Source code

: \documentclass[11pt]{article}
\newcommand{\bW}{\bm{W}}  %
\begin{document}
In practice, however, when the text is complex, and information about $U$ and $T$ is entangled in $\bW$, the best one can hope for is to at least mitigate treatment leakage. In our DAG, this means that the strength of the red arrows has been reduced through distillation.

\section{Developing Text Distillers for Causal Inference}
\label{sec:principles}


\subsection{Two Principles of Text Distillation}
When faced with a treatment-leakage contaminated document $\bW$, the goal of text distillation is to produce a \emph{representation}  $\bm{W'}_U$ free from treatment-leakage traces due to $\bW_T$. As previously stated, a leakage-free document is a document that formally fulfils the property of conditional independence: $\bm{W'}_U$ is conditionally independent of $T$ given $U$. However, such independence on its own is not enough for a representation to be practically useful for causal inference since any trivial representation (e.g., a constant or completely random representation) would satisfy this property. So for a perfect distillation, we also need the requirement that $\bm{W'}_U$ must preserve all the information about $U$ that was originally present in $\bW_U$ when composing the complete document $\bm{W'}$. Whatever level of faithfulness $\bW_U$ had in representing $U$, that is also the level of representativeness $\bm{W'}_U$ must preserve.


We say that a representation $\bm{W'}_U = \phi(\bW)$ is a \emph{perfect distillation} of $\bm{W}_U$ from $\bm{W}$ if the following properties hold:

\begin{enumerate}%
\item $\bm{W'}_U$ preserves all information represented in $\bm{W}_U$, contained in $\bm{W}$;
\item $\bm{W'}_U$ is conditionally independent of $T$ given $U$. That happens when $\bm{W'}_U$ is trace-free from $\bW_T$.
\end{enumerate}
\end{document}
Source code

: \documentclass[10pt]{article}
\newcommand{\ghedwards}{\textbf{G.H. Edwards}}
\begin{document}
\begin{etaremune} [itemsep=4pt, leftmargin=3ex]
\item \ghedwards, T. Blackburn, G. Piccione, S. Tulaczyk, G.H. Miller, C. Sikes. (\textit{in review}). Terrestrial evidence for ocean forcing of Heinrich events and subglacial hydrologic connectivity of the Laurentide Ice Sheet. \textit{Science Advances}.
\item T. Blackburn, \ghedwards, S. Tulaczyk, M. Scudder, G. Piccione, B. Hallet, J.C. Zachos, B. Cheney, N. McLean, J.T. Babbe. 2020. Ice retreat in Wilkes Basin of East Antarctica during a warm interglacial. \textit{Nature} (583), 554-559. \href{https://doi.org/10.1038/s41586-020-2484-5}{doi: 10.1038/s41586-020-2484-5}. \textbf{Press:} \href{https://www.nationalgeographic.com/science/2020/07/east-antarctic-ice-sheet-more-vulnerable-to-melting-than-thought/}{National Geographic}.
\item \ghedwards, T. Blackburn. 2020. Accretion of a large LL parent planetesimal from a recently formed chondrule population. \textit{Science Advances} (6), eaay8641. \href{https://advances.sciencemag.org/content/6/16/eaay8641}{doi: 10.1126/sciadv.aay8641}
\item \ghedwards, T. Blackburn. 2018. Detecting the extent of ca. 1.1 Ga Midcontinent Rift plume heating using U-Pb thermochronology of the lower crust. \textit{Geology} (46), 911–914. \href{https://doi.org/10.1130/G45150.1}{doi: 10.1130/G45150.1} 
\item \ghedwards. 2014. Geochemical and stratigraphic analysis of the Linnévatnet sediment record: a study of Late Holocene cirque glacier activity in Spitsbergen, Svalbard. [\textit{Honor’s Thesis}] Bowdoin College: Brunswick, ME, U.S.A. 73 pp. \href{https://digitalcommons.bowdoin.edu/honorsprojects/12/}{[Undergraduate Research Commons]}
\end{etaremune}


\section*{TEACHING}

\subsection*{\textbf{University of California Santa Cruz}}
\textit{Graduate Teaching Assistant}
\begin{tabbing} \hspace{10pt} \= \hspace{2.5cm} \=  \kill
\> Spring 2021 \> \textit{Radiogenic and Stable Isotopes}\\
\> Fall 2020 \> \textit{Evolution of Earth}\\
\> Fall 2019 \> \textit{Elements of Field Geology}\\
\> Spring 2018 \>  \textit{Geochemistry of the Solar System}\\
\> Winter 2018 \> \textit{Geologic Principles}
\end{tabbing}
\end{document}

# WHAT TO PRODUCE
In full and without alteration, reproduce the records above.

# OUTPUT FOR THIS EXERCISE
Source code

: \documentclass[11pt]{article}
\newcommand{\bW}{\bm{W}}  %
\begin{document}
In practice, however, when the text is complex, and information about $U$ and $T$ is entangled in $\bW$, the best one can hope for is to at least mitigate treatment leakage. In our DAG, this means that the strength of the red arrows has been reduced through distillation.

\section{Developing Text Distillers for Causal Inference}
\label{sec:principles}


\subsection{Two Principles of Text Distillation}
When faced with a treatment-leakage contaminated document $\bW$, the goal of text distillation is to produce a \emph{representation}  $\bm{W'}_U$ free from treatment-leakage traces due to $\bW_T$. As previously stated, a leakage-free document is a document that formally fulfils the property of conditional independence: $\bm{W'}_U$ is conditionally independent of $T$ given $U$. However, such independence on its own is not enough for a representation to be practically useful for causal inference since any trivial representation (e.g., a constant or completely random representation) would satisfy this property. So for a perfect distillation, we also need the requirement that $\bm{W'}_U$ must preserve all the information about $U$ that was originally present in $\bW_U$ when composing the complete document $\bm{W'}$. Whatever level of faithfulness $\bW_U$ had in representing $U$, that is also the level of representativeness $\bm{W'}_U$ must preserve.


We say that a representation $\bm{W'}_U = \phi(\bW)$ is a \emph{perfect distillation} of $\bm{W}_U$ from $\bm{W}$ if the following properties hold:

\begin{enumerate}%
\item $\bm{W'}_U$ preserves all information represented in $\bm{W}_U$, contained in $\bm{W}$;
\item $\bm{W'}_U$ is conditionally independent of $T$ given $U$. That happens when $\bm{W'}_U$ is trace-free from $\bW_T$.
\end{enumerate}
\end{document}
Source code

: \documentclass[10pt]{article}
\newcommand{\ghedwards}{\textbf{G.H. Edwards}}
\begin{document}
\begin{etaremune} [itemsep=4pt, leftmargin=3ex]
\item \ghedwards, T. Blackburn, G. Piccione, S. Tulaczyk, G.H. Miller, C. Sikes. (\textit{in review}). Terrestrial evidence for ocean forcing of Heinrich events and subglacial hydrologic connectivity of the Laurentide Ice Sheet. \textit{Science Advances}.
\item T. Blackburn, \ghedwards, S. Tulaczyk, M. Scudder, G. Piccione, B. Hallet, J.C. Zachos, B. Cheney, N. McLean, J.T. Babbe. 2020. Ice retreat in Wilkes Basin of East Antarctica during a warm interglacial. \textit{Nature} (583), 554-559. \href{https://doi.org/10.1038/s41586-020-2484-5}{doi: 10.1038/s41586-020-2484-5}. \textbf{Press:} \href{https://www.nationalgeographic.com/science/2020/07/east-antarctic-ice-sheet-more-vulnerable-to-melting-than-thought/}{National Geographic}.
\item \ghedwards, T. Blackburn. 2020. Accretion of a large LL parent planetesimal from a recently formed chondrule population. \textit{Science Advances} (6), eaay8641. \href{https://advances.sciencemag.org/content/6/16/eaay8641}{doi: 10.1126/sciadv.aay8641}
\item \ghedwards, T. Blackburn. 2018. Detecting the extent of ca. 1.1 Ga Midcontinent Rift plume heating using U-Pb thermochronology of the lower crust. \textit{Geology} (46), 911–914. \href{https://doi.org/10.1130/G45150.1}{doi: 10.1130/G45150.1} 
\item \ghedwards. 2014. Geochemical and stratigraphic analysis of the Linnévatnet sediment record: a study of Late Holocene cirque glacier activity in Spitsbergen, Svalbard. [\textit{Honor’s Thesis}] Bowdoin College: Brunswick, ME, U.S.A. 73 pp. \href{https://digitalcommons.bowdoin.edu/honorsprojects/12/}{[Undergraduate Research Commons]}
\end{etaremune}


\section*{TEACHING}

\subsection*{\textbf{University of California Santa Cruz}}
\textit{Graduate Teaching Assistant}
\begin{tabbing} \hspace{10pt} \= \hspace{2.5cm} \=  \kill
\> Spring 2021 \> \textit{Radiogenic and Stable Isotopes}\\
\> Fall 2020 \> \textit{Evolution of Earth}\\
\> Fall 2019 \> \textit{Elements of Field Geology}\\
\> Spring 2018 \>  \textit{Geochemistry of the Solar System}\\
\> Winter 2018 \> \textit{Geologic Principles}
\end{tabbing}
\end{document}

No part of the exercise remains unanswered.